Nach „Schwachkopf“-Meme: Rentner Niehoff erneut im Visier der Justiz – diesmal geht es um Volksverhetzung

vor etwa 1 Jahr

Nach „Schwachkopf“-Meme: Rentner Niehoff erneut im Visier der Justiz – diesmal geht es um Volksverhetzung
Bildquelle: NiUS

Die Staatsanwaltschaft Bamberg geht erneut gegen den 64-jährigen Rentner Stefan Niehoff vor – nicht wegen des satirischen „Schwachkopf“-Memes über Noch-Wirtschaftsminister Robert Habeck, sondern wegen des Verdachts auf Volksverhetzung und der Verwendung verfassungswidriger Kennzeichen. Das geht aus einer aktuellen Pressemitteilung hervor.

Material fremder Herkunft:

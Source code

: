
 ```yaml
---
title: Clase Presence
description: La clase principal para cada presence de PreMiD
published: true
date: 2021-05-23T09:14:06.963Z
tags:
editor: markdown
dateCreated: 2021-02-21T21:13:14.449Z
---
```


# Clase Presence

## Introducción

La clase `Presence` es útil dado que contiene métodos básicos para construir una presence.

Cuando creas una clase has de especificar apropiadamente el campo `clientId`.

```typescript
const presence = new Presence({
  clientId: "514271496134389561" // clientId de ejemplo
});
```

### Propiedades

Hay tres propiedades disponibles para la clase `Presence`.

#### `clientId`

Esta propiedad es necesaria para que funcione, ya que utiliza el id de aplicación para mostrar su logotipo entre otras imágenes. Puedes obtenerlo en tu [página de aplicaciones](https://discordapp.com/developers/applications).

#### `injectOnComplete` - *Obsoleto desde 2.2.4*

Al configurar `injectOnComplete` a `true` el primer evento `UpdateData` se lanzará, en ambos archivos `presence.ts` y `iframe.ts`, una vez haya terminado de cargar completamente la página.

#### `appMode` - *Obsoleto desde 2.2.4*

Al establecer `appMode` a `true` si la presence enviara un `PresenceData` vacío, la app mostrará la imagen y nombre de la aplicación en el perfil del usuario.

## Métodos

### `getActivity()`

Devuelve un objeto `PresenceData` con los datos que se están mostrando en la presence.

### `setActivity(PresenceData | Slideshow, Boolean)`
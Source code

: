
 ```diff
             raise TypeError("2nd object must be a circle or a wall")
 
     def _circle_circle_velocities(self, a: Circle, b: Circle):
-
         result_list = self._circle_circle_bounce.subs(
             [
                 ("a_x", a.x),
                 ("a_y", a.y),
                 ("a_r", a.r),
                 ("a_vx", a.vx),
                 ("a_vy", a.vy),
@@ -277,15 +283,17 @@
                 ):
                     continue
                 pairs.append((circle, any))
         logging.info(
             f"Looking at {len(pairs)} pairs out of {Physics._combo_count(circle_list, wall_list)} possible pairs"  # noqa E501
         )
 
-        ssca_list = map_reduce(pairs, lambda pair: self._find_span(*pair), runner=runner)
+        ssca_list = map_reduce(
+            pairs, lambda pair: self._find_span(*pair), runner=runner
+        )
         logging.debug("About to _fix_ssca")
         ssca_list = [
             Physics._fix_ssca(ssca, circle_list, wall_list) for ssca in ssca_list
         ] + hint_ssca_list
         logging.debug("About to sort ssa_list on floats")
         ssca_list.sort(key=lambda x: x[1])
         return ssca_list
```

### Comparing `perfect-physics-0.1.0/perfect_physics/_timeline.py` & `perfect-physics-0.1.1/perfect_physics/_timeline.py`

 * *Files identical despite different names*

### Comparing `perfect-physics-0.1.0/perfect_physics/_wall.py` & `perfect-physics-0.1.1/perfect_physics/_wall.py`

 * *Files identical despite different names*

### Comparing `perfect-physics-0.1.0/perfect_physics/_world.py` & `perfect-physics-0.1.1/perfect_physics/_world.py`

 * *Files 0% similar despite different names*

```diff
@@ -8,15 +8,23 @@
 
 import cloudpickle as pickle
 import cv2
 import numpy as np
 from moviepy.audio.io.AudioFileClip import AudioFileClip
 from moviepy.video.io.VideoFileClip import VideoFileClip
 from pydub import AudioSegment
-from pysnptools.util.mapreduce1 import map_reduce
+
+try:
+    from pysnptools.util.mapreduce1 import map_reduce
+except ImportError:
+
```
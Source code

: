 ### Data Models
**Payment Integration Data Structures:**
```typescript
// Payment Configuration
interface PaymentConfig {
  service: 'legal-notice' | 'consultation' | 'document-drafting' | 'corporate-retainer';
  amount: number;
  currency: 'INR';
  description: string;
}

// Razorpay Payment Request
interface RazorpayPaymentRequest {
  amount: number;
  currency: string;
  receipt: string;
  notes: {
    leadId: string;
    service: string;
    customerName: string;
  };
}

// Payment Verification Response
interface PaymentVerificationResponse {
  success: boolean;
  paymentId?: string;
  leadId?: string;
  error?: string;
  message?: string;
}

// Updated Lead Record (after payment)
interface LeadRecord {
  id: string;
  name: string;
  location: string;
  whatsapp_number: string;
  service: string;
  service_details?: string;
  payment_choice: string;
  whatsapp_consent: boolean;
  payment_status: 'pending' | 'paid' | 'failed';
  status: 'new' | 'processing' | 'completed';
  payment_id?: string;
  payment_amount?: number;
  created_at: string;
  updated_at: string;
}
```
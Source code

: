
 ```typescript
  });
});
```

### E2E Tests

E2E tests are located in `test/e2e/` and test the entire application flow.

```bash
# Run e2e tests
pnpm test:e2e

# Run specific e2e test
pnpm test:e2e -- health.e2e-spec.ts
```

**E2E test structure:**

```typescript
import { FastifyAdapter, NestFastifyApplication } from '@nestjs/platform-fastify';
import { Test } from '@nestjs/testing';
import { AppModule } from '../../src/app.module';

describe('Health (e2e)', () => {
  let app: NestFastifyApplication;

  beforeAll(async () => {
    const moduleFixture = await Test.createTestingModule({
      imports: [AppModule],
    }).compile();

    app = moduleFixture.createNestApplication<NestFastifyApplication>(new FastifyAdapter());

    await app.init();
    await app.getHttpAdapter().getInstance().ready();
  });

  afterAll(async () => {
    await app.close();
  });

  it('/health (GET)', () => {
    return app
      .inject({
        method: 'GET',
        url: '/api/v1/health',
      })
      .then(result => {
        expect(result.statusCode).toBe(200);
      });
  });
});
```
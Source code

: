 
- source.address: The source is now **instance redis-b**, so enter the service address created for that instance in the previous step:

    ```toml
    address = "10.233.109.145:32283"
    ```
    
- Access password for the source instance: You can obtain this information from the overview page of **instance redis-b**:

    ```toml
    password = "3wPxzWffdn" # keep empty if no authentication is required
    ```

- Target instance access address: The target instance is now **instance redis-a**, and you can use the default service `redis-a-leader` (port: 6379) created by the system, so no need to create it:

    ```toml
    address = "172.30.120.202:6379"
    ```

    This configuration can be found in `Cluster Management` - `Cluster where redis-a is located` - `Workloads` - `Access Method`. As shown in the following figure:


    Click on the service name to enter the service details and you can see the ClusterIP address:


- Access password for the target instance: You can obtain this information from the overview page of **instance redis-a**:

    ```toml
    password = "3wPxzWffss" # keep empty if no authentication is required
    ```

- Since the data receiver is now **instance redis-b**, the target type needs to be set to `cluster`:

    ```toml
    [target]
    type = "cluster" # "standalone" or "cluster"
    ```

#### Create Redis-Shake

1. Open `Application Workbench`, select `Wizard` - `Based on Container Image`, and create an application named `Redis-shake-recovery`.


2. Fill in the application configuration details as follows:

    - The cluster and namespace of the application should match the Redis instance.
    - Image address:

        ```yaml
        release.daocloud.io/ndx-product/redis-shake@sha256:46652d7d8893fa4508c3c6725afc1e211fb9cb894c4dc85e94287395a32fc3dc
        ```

Niehoff war im November 2024 durch eine Hausdurchsuchung bundesweit in den Fokus gerückt. NIUS hatte als erstes über den Fall berichtet. Auslöser war Niehoffs Post auf der Plattform X, in dem er ein verfremdetes Bild Habecks mit dem Logo „Schwachkopf Professional“ – angelehnt an die Marke Schwarzkopf – verbreitet hatte. Nachdem Habeck durch Ermittlungsbehörden auf den Beitrag aufmerksam gemacht worden war, stellte er höchstpersönlich Anzeige. Kurz darauf wurde ein Durchsuchungsbeschluss des Amtsgerichts Bamberg vollstreckt. Der damalige Vorwurf: Politikerbeleidigung.